In protecting its trading position, BAT used its Anti-Illicit Trade (AIT) Division. This was meant to crack down on smuggling and counterfeiting. Instead, the team looked to disrupt competitors. In South Africa they turned to a company called Forensic Security Services (FSS) for the particularly dirty work.10 They also used members of the South African police departments charged with enforcing the law objectively to target rival tobacco firms.

Back in 2002, competitor Apollo Tobacco accused BATSA in court of colluding with state officials and operatives at BAT’s service provider, FSS, of “industrial espionage.” The head of Apollo, Hennie Delport, accused BATSA and FSS of breaking into his offices and planting listening devices in order to disrupt Apollo’s operations.11 BATSA denies the allegations which have yet to be determined in court.

Twenty years on there is evidence to suggest BAT was engaged in similar corporate espionage on an industrial scale via FSS. One senior FSS personnel member said that, under BATSA and BAT’s orders, FSS undertook a “systematic campaign of maximum disruption to the production plants and business”.12 That meant using surveillance to monitor shipments, infiltrate factories and warehouses, plant tracking devices, recruit informers and liaise with law enforcement to order bogus stops and seizures.

“All the people at FSS were ex-Apartheid managerial positions.”

Many FSS employees were veterans of the notorious Apartheid police department, Reaction Unit 9, which was infamous for “questionable shootings” and brutal force.
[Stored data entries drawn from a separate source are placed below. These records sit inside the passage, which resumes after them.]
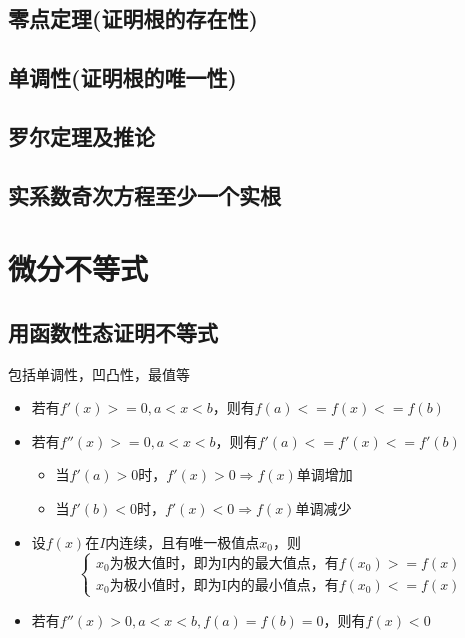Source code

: \subsection{零点定理(证明根的存在性)}

\subsection{单调性(证明根的唯一性)}

\subsection{罗尔定理及推论}

\subsection{实系数奇次方程至少一个实根}


\section{微分不等式}

\subsection{用函数性态证明不等式}
包括单调性，凹凸性，最值等\begin{itemize}
    \item 若有\(f'(x) >= 0, a < x < b\)，则有\(f(a) <= f(x) <= f(b)\)
    \item 若有\(f''(x) >= 0, a < x < b\)，则有\(f'(a) <= f'(x) <= f'(b)\)\begin{itemize}
        \item 当\(f'(a) > 0\)时，\(f'(x) > 0 \Rightarrow f(x)\)单调增加
        \item 当\(f'(b) < 0\)时，\(f'(x) < 0 \Rightarrow f(x)\)单调减少
    \end{itemize}
    \item 设\(f(x)\)在\(I\)内连续，且有唯一极值点\(x_0\)，则\[\begin{cases}
        x_0\text{为极大值时，即为I内的最大值点，有}f(x_0) >= f(x) \\ 
        x_0\text{为极小值时，即为I内的最小值点，有}f(x_0) <= f(x)
    \end{cases}\]
    \item 若有\(f''(x) > 0, a < x < b, f(a) = f(b) = 0\)，则有\(f(x) < 0\)
\end{itemize}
As the ex-FSS employee turned whistleblower Francois Van Der Westhuizen would later tell the BBC: “All the people at FSS were ex-Apartheid managerial positions. All of them had links, direct links back to certain factions within the police, within law enforcement, within the revenue service. So it was just the old guard continuing.”13

Directing them were UK BAT personnel. They had ‘burner’ phones and travelled under aliases when visiting South Africa to brief and train operatives.1415

The BAT operation comprehensively penetrated the South African law enforcement community. FSS also obtained physical access to Johannesburg Metropolitan Police Department’s CCTV control room, allowing it to monitor 240 cameras, including one in particular positioned outside competitor Carnilinx’s offices.12 BAT was part of the state’s Tobacco Task Team set up to fight the growth of illicit trade.16 BAT’s relationship with the police meant it could manipulate the Tobacco Task Team, providing intelligence to guide where it wanted the police to act. In return FSS got access to classified police material including personal data on officials at rival companies.

As a Government Commission of Inquiry would later say to the Task Team: “The one thing the Tobacco Task team did not investigate was the illicit trade in cigarettes, but investigated instead the investigators who once investigated that trade”.17 “For all this effort, one would imagine that between BAT and FSS they would have had some astonishing successes pinning criminal charges on their competitors. They didn’t—and that was apparently not the goal anyway. The goal seems to have been to simply to disrupt them to taunt them.”18 notes ex-South African Revenue Service official Telita Snyckers in her book Dirty Tobacco: Spies, Lies and Mega-Profits. South African state efforts to control illicit tobacco had effectively become a division in BAT’s corporate armoury.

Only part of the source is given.